AVAILABLE DATA START

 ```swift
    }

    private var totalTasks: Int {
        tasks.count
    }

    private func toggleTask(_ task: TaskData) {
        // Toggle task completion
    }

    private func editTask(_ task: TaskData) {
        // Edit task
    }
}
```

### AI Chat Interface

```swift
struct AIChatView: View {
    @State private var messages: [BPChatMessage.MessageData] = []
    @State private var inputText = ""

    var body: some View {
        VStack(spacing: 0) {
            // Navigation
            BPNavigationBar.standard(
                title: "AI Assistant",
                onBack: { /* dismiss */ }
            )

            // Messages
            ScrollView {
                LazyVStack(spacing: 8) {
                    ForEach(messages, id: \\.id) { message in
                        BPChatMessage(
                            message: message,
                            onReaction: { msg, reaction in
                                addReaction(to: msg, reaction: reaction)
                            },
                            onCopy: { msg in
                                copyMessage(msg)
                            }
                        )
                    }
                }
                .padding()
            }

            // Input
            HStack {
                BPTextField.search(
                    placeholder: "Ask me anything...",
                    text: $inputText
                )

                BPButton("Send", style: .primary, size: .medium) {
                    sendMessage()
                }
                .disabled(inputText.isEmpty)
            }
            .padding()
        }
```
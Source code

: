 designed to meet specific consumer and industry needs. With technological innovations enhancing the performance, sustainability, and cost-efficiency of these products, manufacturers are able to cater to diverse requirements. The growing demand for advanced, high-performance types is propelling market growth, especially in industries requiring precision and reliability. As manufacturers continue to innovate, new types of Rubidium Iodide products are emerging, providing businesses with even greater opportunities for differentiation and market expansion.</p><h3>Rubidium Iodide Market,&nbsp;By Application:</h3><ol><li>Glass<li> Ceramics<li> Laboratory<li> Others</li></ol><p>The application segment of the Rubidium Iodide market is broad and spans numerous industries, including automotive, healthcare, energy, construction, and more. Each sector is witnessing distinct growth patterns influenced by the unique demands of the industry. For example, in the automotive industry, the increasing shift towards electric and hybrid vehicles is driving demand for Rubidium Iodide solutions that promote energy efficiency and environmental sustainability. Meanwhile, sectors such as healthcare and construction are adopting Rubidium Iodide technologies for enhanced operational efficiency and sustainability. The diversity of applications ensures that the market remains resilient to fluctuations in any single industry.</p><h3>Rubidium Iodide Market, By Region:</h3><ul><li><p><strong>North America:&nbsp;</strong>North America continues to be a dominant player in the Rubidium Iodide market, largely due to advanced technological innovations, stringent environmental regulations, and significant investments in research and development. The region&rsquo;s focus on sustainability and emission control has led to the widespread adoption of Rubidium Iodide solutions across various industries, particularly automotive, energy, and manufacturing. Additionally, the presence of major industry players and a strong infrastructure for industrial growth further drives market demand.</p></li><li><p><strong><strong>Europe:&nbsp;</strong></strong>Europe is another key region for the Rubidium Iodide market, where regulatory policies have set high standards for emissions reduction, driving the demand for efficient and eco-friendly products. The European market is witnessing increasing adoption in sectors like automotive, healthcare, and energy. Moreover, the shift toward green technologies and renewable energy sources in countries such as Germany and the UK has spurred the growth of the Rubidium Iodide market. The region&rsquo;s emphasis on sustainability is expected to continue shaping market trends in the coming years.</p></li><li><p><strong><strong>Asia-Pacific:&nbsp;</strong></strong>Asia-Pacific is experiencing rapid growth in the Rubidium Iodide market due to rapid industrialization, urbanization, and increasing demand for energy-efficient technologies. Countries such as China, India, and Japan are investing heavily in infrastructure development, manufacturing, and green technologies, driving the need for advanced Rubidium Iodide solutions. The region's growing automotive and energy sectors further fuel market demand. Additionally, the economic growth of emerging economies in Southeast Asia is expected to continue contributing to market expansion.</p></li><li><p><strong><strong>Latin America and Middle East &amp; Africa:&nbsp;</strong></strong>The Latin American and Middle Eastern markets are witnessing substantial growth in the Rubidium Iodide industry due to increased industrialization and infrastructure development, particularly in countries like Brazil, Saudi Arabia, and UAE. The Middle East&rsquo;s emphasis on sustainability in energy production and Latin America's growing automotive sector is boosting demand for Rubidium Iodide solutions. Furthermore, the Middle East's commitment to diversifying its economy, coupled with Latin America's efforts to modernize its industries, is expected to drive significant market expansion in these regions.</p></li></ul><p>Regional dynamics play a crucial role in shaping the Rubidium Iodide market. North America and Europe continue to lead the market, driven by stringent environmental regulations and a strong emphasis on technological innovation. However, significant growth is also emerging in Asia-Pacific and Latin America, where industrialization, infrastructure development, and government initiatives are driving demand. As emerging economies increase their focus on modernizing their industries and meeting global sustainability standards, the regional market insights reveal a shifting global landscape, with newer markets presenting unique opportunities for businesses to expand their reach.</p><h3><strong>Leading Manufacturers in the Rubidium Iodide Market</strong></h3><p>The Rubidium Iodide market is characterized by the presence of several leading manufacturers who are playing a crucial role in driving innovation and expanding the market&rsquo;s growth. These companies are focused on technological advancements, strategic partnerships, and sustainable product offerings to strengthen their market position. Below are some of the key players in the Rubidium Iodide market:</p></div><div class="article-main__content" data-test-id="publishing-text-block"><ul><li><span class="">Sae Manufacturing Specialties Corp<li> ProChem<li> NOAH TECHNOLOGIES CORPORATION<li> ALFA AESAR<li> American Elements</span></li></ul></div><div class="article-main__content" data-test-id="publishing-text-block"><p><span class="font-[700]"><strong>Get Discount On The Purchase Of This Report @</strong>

AVAILABLE DATA END

## PROBLEM STATEMENT
Transcribe every record above exactly as it appears.

## YOUR RESPONSE
 ```swift
    }

    private var totalTasks: Int {
        tasks.count
    }

    private func toggleTask(_ task: TaskData) {
        // Toggle task completion
    }

    private func editTask(_ task: TaskData) {
        // Edit task
    }
}
```

### AI Chat Interface

```swift
struct AIChatView: View {
    @State private var messages: [BPChatMessage.MessageData] = []
    @State private var inputText = ""

    var body: some View {
        VStack(spacing: 0) {
            // Navigation
            BPNavigationBar.standard(
                title: "AI Assistant",
                onBack: { /* dismiss */ }
            )

            // Messages
            ScrollView {
                LazyVStack(spacing: 8) {
                    ForEach(messages, id: \\.id) { message in
                        BPChatMessage(
                            message: message,
                            onReaction: { msg, reaction in
                                addReaction(to: msg, reaction: reaction)
                            },
                            onCopy: { msg in
                                copyMessage(msg)
                            }
                        )
                    }
                }
                .padding()
            }

            // Input
            HStack {
                BPTextField.search(
                    placeholder: "Ask me anything...",
                    text: $inputText
                )

                BPButton("Send", style: .primary, size: .medium) {
                    sendMessage()
                }
                .disabled(inputText.isEmpty)
            }
            .padding()
        }
```
Source code

: designed to meet specific consumer and industry needs. With technological innovations enhancing the performance, sustainability, and cost-efficiency of these products, manufacturers are able to cater to diverse requirements. The growing demand for advanced, high-performance types is propelling market growth, especially in industries requiring precision and reliability. As manufacturers continue to innovate, new types of Rubidium Iodide products are emerging, providing businesses with even greater opportunities for differentiation and market expansion.</p><h3>Rubidium Iodide Market,&nbsp;By Application:</h3><ol><li>Glass<li> Ceramics<li> Laboratory<li> Others</li></ol><p>The application segment of the Rubidium Iodide market is broad and spans numerous industries, including automotive, healthcare, energy, construction, and more. Each sector is witnessing distinct growth patterns influenced by the unique demands of the industry. For example, in the automotive industry, the increasing shift towards electric and hybrid vehicles is driving demand for Rubidium Iodide solutions that promote energy efficiency and environmental sustainability. Meanwhile, sectors such as healthcare and construction are adopting Rubidium Iodide technologies for enhanced operational efficiency and sustainability. The diversity of applications ensures that the market remains resilient to fluctuations in any single industry.</p><h3>Rubidium Iodide Market, By Region:</h3><ul><li><p><strong>North America:&nbsp;</strong>North America continues to be a dominant player in the Rubidium Iodide market, largely due to advanced technological innovations, stringent environmental regulations, and significant investments in research and development. The region&rsquo;s focus on sustainability and emission control has led to the widespread adoption of Rubidium Iodide solutions across various industries, particularly automotive, energy, and manufacturing. Additionally, the presence of major industry players and a strong infrastructure for industrial growth further drives market demand.</p></li><li><p><strong><strong>Europe:&nbsp;</strong></strong>Europe is another key region for the Rubidium Iodide market, where regulatory policies have set high standards for emissions reduction, driving the demand for efficient and eco-friendly products. The European market is witnessing increasing adoption in sectors like automotive, healthcare, and energy. Moreover, the shift toward green technologies and renewable energy sources in countries such as Germany and the UK has spurred the growth of the Rubidium Iodide market. The region&rsquo;s emphasis on sustainability is expected to continue shaping market trends in the coming years.</p></li><li><p><strong><strong>Asia-Pacific:&nbsp;</strong></strong>Asia-Pacific is experiencing rapid growth in the Rubidium Iodide market due to rapid industrialization, urbanization, and increasing demand for energy-efficient technologies. Countries such as China, India, and Japan are investing heavily in infrastructure development, manufacturing, and green technologies, driving the need for advanced Rubidium Iodide solutions. The region's growing automotive and energy sectors further fuel market demand. Additionally, the economic growth of emerging economies in Southeast Asia is expected to continue contributing to market expansion.</p></li><li><p><strong><strong>Latin America and Middle East &amp; Africa:&nbsp;</strong></strong>The Latin American and Middle Eastern markets are witnessing substantial growth in the Rubidium Iodide industry due to increased industrialization and infrastructure development, particularly in countries like Brazil, Saudi Arabia, and UAE. The Middle East&rsquo;s emphasis on sustainability in energy production and Latin America's growing automotive sector is boosting demand for Rubidium Iodide solutions. Furthermore, the Middle East's commitment to diversifying its economy, coupled with Latin America's efforts to modernize its industries, is expected to drive significant market expansion in these regions.</p></li></ul><p>Regional dynamics play a crucial role in shaping the Rubidium Iodide market. North America and Europe continue to lead the market, driven by stringent environmental regulations and a strong emphasis on technological innovation. However, significant growth is also emerging in Asia-Pacific and Latin America, where industrialization, infrastructure development, and government initiatives are driving demand. As emerging economies increase their focus on modernizing their industries and meeting global sustainability standards, the regional market insights reveal a shifting global landscape, with newer markets presenting unique opportunities for businesses to expand their reach.</p><h3><strong>Leading Manufacturers in the Rubidium Iodide Market</strong></h3><p>The Rubidium Iodide market is characterized by the presence of several leading manufacturers who are playing a crucial role in driving innovation and expanding the market&rsquo;s growth. These companies are focused on technological advancements, strategic partnerships, and sustainable product offerings to strengthen their market position. Below are some of the key players in the Rubidium Iodide market:</p></div><div class="article-main__content" data-test-id="publishing-text-block"><ul><li><span class="">Sae Manufacturing Specialties Corp<li> ProChem<li> NOAH TECHNOLOGIES CORPORATION<li> ALFA AESAR<li> American Elements</span></li></ul></div><div class="article-main__content" data-test-id="publishing-text-block"><p><span class="font-[700]"><strong>Get Discount On The Purchase Of This Report @</strong>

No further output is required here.